Pardon ? La bouche ouverte, je l'avisai sans comprendre.

— Je n'ai jamais fui la Reine, fis-je d'une voix prudente. Qui êtes-vous ?

Il se leva avec un soupir, comme s'il avait affaire à une simple d'esprit. Secouant la tête, il fit tinter les clochettes au bout des cornes de sa coiffe. Toujours assise, la Dame Blanche continuait à marmonner des propos au sujet de cette fameuse traîtresse. Ses mots transpiraient la haine.

— Enchanté, déclara-t-il en effectuant une courbette moqueuse devant moi. On m'appelait jadis le Fou de la Reine. Mais toi et Carsten me nommiez le Joker.

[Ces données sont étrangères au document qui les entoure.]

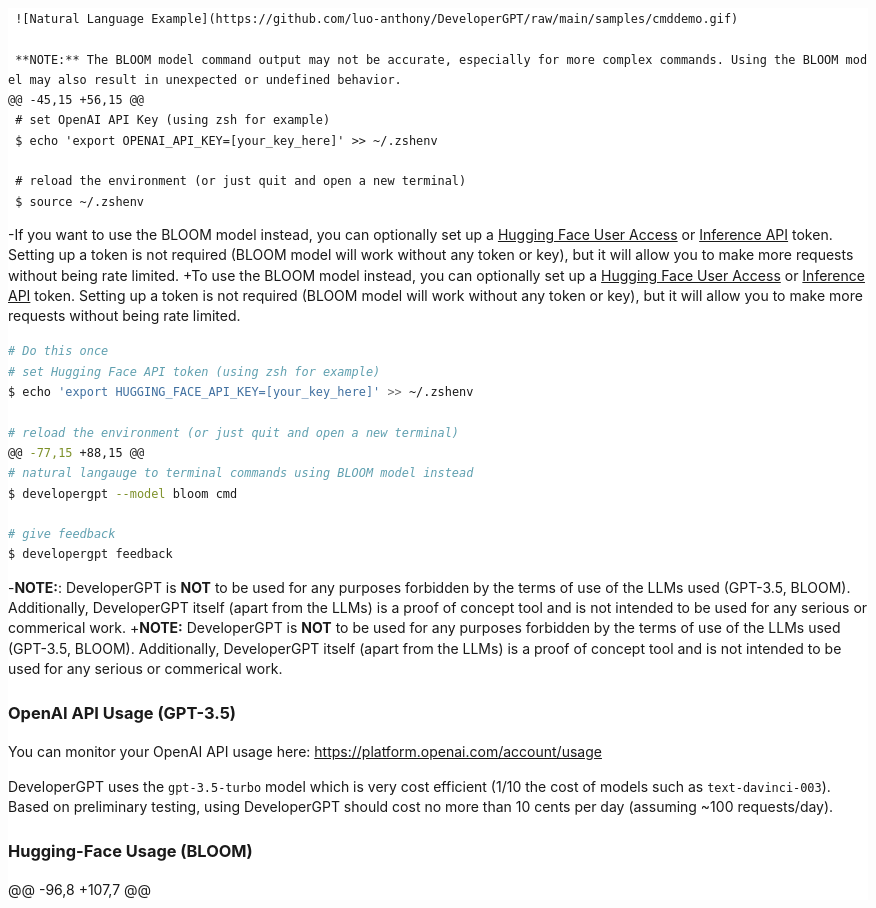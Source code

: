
 ```
 ![Natural Language Example](https://github.com/luo-anthony/DeveloperGPT/raw/main/samples/cmddemo.gif)
 
 **NOTE:** The BLOOM model command output may not be accurate, especially for more complex commands. Using the BLOOM model may also result in unexpected or undefined behavior. 
@@ -45,15 +56,15 @@
 # set OpenAI API Key (using zsh for example)
 $ echo 'export OPENAI_API_KEY=[your_key_here]' >> ~/.zshenv
 
 # reload the environment (or just quit and open a new terminal)
 $ source ~/.zshenv
 ```
 
-If you want to use the BLOOM model instead, you can optionally set up a [Hugging Face User Access](https://huggingface.co/settings/tokens) or [Inference API](https://huggingface.co/docs/api-inference/index) token. Setting up a token is not required (BLOOM model will work without any token or key), but it will allow you to make more requests without being rate limited. 
+To use the BLOOM model instead, you can optionally set up a [Hugging Face User Access](https://huggingface.co/settings/tokens) or [Inference API](https://huggingface.co/docs/api-inference/index) token. Setting up a token is not required (BLOOM model will work without any token or key), but it will allow you to make more requests without being rate limited. 
 
 ```bash
 # Do this once 
 # set Hugging Face API token (using zsh for example)
 $ echo 'export HUGGING_FACE_API_KEY=[your_key_here]' >> ~/.zshenv
 
 # reload the environment (or just quit and open a new terminal)
@@ -77,15 +88,15 @@
 # natural langauge to terminal commands using BLOOM model instead
 $ developergpt --model bloom cmd
 
 # give feedback
 $ developergpt feedback
 ```
 
-**NOTE:**: DeveloperGPT is **NOT** to be used for any purposes forbidden by the terms of use of the LLMs used (GPT-3.5, BLOOM). Additionally, DeveloperGPT itself (apart from the LLMs) is a proof of concept tool and is not intended to be used for any serious or commerical work. 
+**NOTE:** DeveloperGPT is **NOT** to be used for any purposes forbidden by the terms of use of the LLMs used (GPT-3.5, BLOOM). Additionally, DeveloperGPT itself (apart from the LLMs) is a proof of concept tool and is not intended to be used for any serious or commerical work. 
 
 ### OpenAI API Usage (GPT-3.5)
 You can monitor your OpenAI API usage here: https://platform.openai.com/account/usage
 
 DeveloperGPT uses the `gpt-3.5-turbo` model which is very cost efficient (1/10 the cost of models such as `text-davinci-003`). Based on preliminary testing, using DeveloperGPT should cost no more than 10 cents per day (assuming ~100 requests/day). 
 
 ### Hugging-Face Usage (BLOOM)
@@ -96,8 +107,7 @@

Le Fou ? Le sang déserta mon visage, mes doigts se refermèrent autour de la garde de ma dague.

— Je ne connais aucun Carsten.

— Oh, si, tu le connais, rit-il. Un beau Prince... Souviens-toi, même maintenant tu en as entendu parler. Le Prince Rebelle, qui jadis tua la Prophétesse Blanche et son amant dans les ruines des Anciens.

Cette histoire... Par la Lune, j'en avais effectivement entendu parler ! Le premier fils de la Reine ! Il se nommait bien Carsten !

— Je...

Ses mains se posèrent sur mes joues, bloquant mon visage. Ses yeux d'or plongèrent dans les miens, tandis que je tentais de reculer, en vain. Que...

— Tu cours un grave danger, Flora. Il est l'heure de te réveiller.

Cette dernière phrase, ce dernier mot, coupa net le songe. J'ouvris les yeux sur le ciel nocturne piqueté d'étoiles, le souffle coupé, en nage. Haletante, je tentai de couvrir le bruit de ma respiration hachurée, pour ne pas éveiller mes hommes.

Ce faisant, j'entrevis des silhouettes blanches entre les arbres, en même temps que la sentinelle.

— Alerte ! tonnai-je en saisissant mon épée.